10. The method of claim 7, wherein the AI model includes a reinforcement learning agent that selects among multiple corrective actions based on real-time feedback, executing said action within about 5 seconds of detecting a threshold deviation.
11. The method of claim 7, wherein the updating step includes logging each corrective action in the external project management system, thereby enabling subsequent analytics or auditing of the real-time changes.
12. The method of claim 7, further comprising retraining or refining at least one AI model using newly acquired sensor data to enhance predictive accuracy, wherein such retraining is performed at intervals or upon accumulation of a predetermined data volume, without substantially exceeding sub-second inference latency.
13. A non-transitory computer-readable medium storing instructions that, when executed by one or more processors, cause a system to perform a method of managing a construction project in substantially real time, the method comprising:
receiving sensor data from one or more IoT sensors, each transmitting data within a sub-second latency;
preprocessing the received data in an edge computing environment (on-site, off-site, or hybrid) to reduce noise and assign timestamps;
applying at least one predictive model and at least one prescriptive model, each selected from the group consisting of LSTM, reinforcement learning, transformer-based, or equivalent algorithms, to forecast potential schedule deviations and recommend or execute corrective actions;
determining whether a threshold deviation has occurred based on said forecasts;
initiating at least one corrective action in near real time if the threshold is met, the corrective action comprising adjusting resources, task sequencing, machinery operation, or worker alerts; and
synchronizing all pertinent updates with an external project management platform, wherein the instructions are adapted to execute these steps iteratively or continuously, thereby enabling sub-second data processing and near real-time corrective interventions that reduce overall project delays.

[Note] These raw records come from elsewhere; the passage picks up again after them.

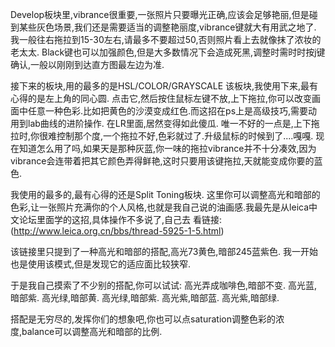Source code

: Develop板块里,vibrance很重要,一张照片只要曝光正确,应该会足够艳丽,但是碰到某些灰色场景,我们还是需要适当的调整艳丽度,vibrance键就大有用武之地了.
我一般往右拖拉到15-30左右,请最多不要超过50,否则照片看上去就像抹了浓妆的老太太. Black键也可以加强颜色,但是大多数情况下会造成死黑,调整时需时时按j键确认,一般以刚刚到达直方图最左边为准.

接下来的板块,用的最多的是HSL/COLOR/GRAYSCALE
该板块,我使用下来,最有心得的是左上角的同心圆. 点击它,然后按住鼠标左键不放,上下拖拉,你可以改变画面中任意一种色彩.比如把黄色的沙漠变成红色.而这招在ps上是高级技巧,需要动用到lab曲线的进阶操作. 在LR里面,居然变得如此傻瓜. 唯一不好的一点是,上下拖拉时,你很难控制那个度,一个拖拉不好,色彩就过了.升级鼠标的时候到了....嘎嘎.
现在知道怎么用了吗,如果天是那种灰蓝,你一味的拖拉vibrance并不十分凑效,因为vibrance会连带着把其它颜色弄得鲜艳,这时只要用该键拖拉,天就能变成你要的蓝色.

我使用的最多的,最有心得的还是Split Toning板块.
这里你可以调整高光和暗部的色彩,让一张照片充满你的个人风格,也就是我自己说的油画感.我最先是从leica中文论坛里面学的这招,具体操作不多说了,自己去
看链接:
(http://www.leica.org.cn/bbs/thread-5925-1-5.html)

该链接里只提到了一种高光和暗部的搭配,高光73黄色,暗部245蓝紫色. 我一开始也是使用该模式,但是发现它的适应面比较狭窄.

于是我自己摸索了不少别的搭配,你可以试试:
高光弄成咖啡色,暗部不变.
高光蓝,暗部紫.
高光绿,暗部黄.
高光绿,暗部紫.
高光紫,暗部蓝.
高光紫,暗部绿.

搭配是无穷尽的,发挥你们的想象吧,你也可以点saturation调整色彩的浓度,balance可以调整高光和暗部的比例.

14. The computer-readable medium of claim 13, wherein the instructions cause the system to fuse data from diverse sensor types, each feed being time-aligned and normalized for AI analysis, thereby enhancing real-time accuracy of the predictive and prescriptive models.
15. The computer-readable medium of claim 13, wherein the instructions further comprise halting or overriding machinery operation upon detection of a safety-critical condition, broadcasting hazard notifications to worker devices, and logging the incident in an external management system.
16. The computer-readable medium of claim 13, wherein the instructions include periodically retraining at least one AI model upon accumulation of newly acquired sensor data, ensuring predictive accuracy remains above a predefined performance threshold without increasing overall inference latency.
17. The computer-readable medium of claim 13, wherein the instructions are configured to operate in an on-site edge environment, a cloud-based environment, or a hybrid deployment, maintaining sub-second responsiveness regardless of the computing location.
18. The computer-readable medium of claim 13, wherein the instructions provide an API-based integration to an external project scheduling module, enabling bidirectional data flow such that any corrective action or updated schedule is immediately reflected in the external system.